Morning Market Brief

by Alison Sammes

Overnight Headlines

  • The final Eurozone PMI for Sep'12 rose to 46.1 from 45.1, revised up from a preliminary reading of 46. The most notable single nation PMI cake from France where the index fell to 42.7, from 46 the previous month.
  • The number of unemployed in the Eurozone rose to 18.196m in Aug'12, up 34,000 from the previous month and to the highest level on record. The unemployment rate remained unchanged at 11.4%. Notably, Spanish unemployment hit 25.1%.
  • Late on Friday, the Spanish banking system showed it required £59.3b for recapitalization plans, which was in line with expectations.
  • Moody's stated that Spain's bank recapitalization plan is "credit positive", but ultimately may be "insufficient".
  • Bernanke gave a speech to Economic Club of Indiana overnight in an attempt to shed some light on QE3, stating the basic monetary policy strategy is "the same as its always been".

Resources Snapshot

  • Xstrata recommended Glencore’s revised £20.5b takeover to its shareholders.
  • Indonesia's new mining laws that came into effect in May'12 and relate to exports have had a profound effect on cutting exports, particularly to China. For example, Chinese imports of nickel from Indonesia in Aug'12 fell 39% to 1.48mt.

 

International Equity Markets

  • DOW JONES: Up 0.58% (or 77.98 points) to 13,515.11. Markets across the U.S. gained overnight on upbeat manufacturing data, but pulled back from session highs as Bernanke spoke about the Fed's decision to launch QE3. In economic data, the U.S. ISM manufacturing index rose 51.5 last month from 49.6 in Aug'12, the highest reading since May'12 and an unexpected return to expansion.

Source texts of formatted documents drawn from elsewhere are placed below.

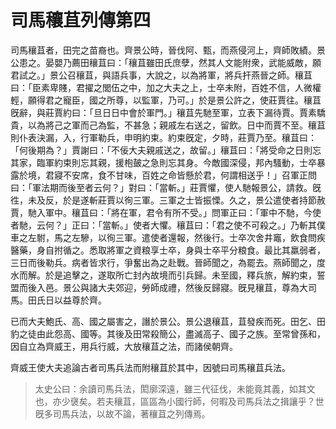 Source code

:# 司馬穰苴列傳第四

司馬穰苴者，田完之苗裔也。齊景公時，晉伐阿、甄，而燕侵河上，齊師敗績。景公患之。晏嬰乃薦田穰苴曰：「穰苴雖田氏庶孽，然其人文能附衆，武能威敵，願君試之。」景公召穰苴，與語兵事，大說之，以為將軍，將兵扞燕晉之師。穰苴曰：「臣素卑賤，君擢之閭伍之中，加之大夫之上，士卒未附，百姓不信，人微權輕，願得君之寵臣，國之所尊，以監軍，乃可。」於是景公許之，使莊賈往。穰苴旣辭，與莊賈約曰：「旦日日中會於軍門。」穰苴先馳至軍，立表下漏待賈。賈素驕貴，以為將己之軍而己為監，不甚急；親戚左右送之，留飲。日中而賈不至。穰苴則仆表決漏，入，行軍勒兵，申明約束。約束旣定，夕時，莊賈乃至。穰苴曰：「何後期為？」賈謝曰：「不佞大夫親戚送之，故留。」穰苴曰：「將受命之日則忘其家，臨軍約束則忘其親，援枹皷之急則忘其身。今敵國深侵，邦內騷動，士卒暴露於境，君寢不安席，食不甘味，百姓之命皆懸於君，何謂相送乎！」召軍正問曰：「軍法期而後至者云何？」對曰：「當斬。」莊賈懼，使人馳報景公，請救。旣徃，未及反，於是遂斬莊賈以徇三軍。三軍之士皆振慄。久之，景公遣使者持節赦賈，馳入軍中。穰苴曰：「將在軍，君令有所不受。」問軍正曰：「軍中不馳，今使者馳，云何？」正曰：「當斬。」使者大懼。穰苴曰：「君之使不可殺之。」乃斬其僕車之左駙，馬之左驂，以徇三軍。遣使者還報，然後行。士卒次舍井竈，飲食問疾醫藥，身自拊循之。悉取將軍之資粮享士卒，身與士卒平分粮食。最比其羸弱者，三日而後勒兵。病者皆求行，爭奮出為之赴戰。晉師聞之，為罷去。燕師聞之，度水而解。於是追擊之，遂取所亡封內故境而引兵歸。未至國，釋兵旅，解約束，誓盟而後入邑。景公與諸大夫郊迎，勞師成禮，然後反歸寢。旣見穰苴，尊為大司馬。田氏日以益尊於齊。

已而大夫鮑氏、高、國之屬害之，譖於景公。景公退穰苴，苴發疾而死。田乞、田豹之徒由此怨高、國等。其後及田常殺簡公，盡滅高子、國子之族。至常曾孫和，因自立為齊威王，用兵行威，大放穰苴之法，而諸侯朝齊。

齊威王使大夫追論古者司馬兵法而附穰苴於其中，因號曰司馬穰苴兵法。



> 太史公曰：余讀司馬兵法，閎廓深遠，雖三代征伐，未能竟其義，如其文也，亦少襃矣。若夫穰苴，區區為小國行師，何暇及司馬兵法之揖讓乎？世旣多司馬兵法，以故不論，著穰苴之列傳焉。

Additionally, the Commerce Department reported that construction spending fell 0.6% in Aug'12, well below the 0.5% gain expected. 26 companies gained with 7 topping 1%. The financials had a strong run with American Express and Bank of America gaining 1.5% each. The notable fallers included Caterpillar and Microsoft.
  • FTSE 100: Up 1.37% (or 78.38 points) to 5,820.45. European markets noted their strongest one night gain in recent weeks overnight as better than expected U.S. data boosted investor sentiment. The banking sector was notably higher with RBS, Lloyds, HSBC and Barclays gaining between 2.5% and 3.7% respectively. Additionally, heavyweight mining companies rose with BHP and Rio gaining 2.6% and 1.8% respectively. Fresnillo, Kazakhmys and Randgold Resources followed higher. Xstrata gained 2.4% after the Board recommended the revised Glencore offer. Lastly, energy companies BG Group and Shell gained 2.3% and 0.9% respectively.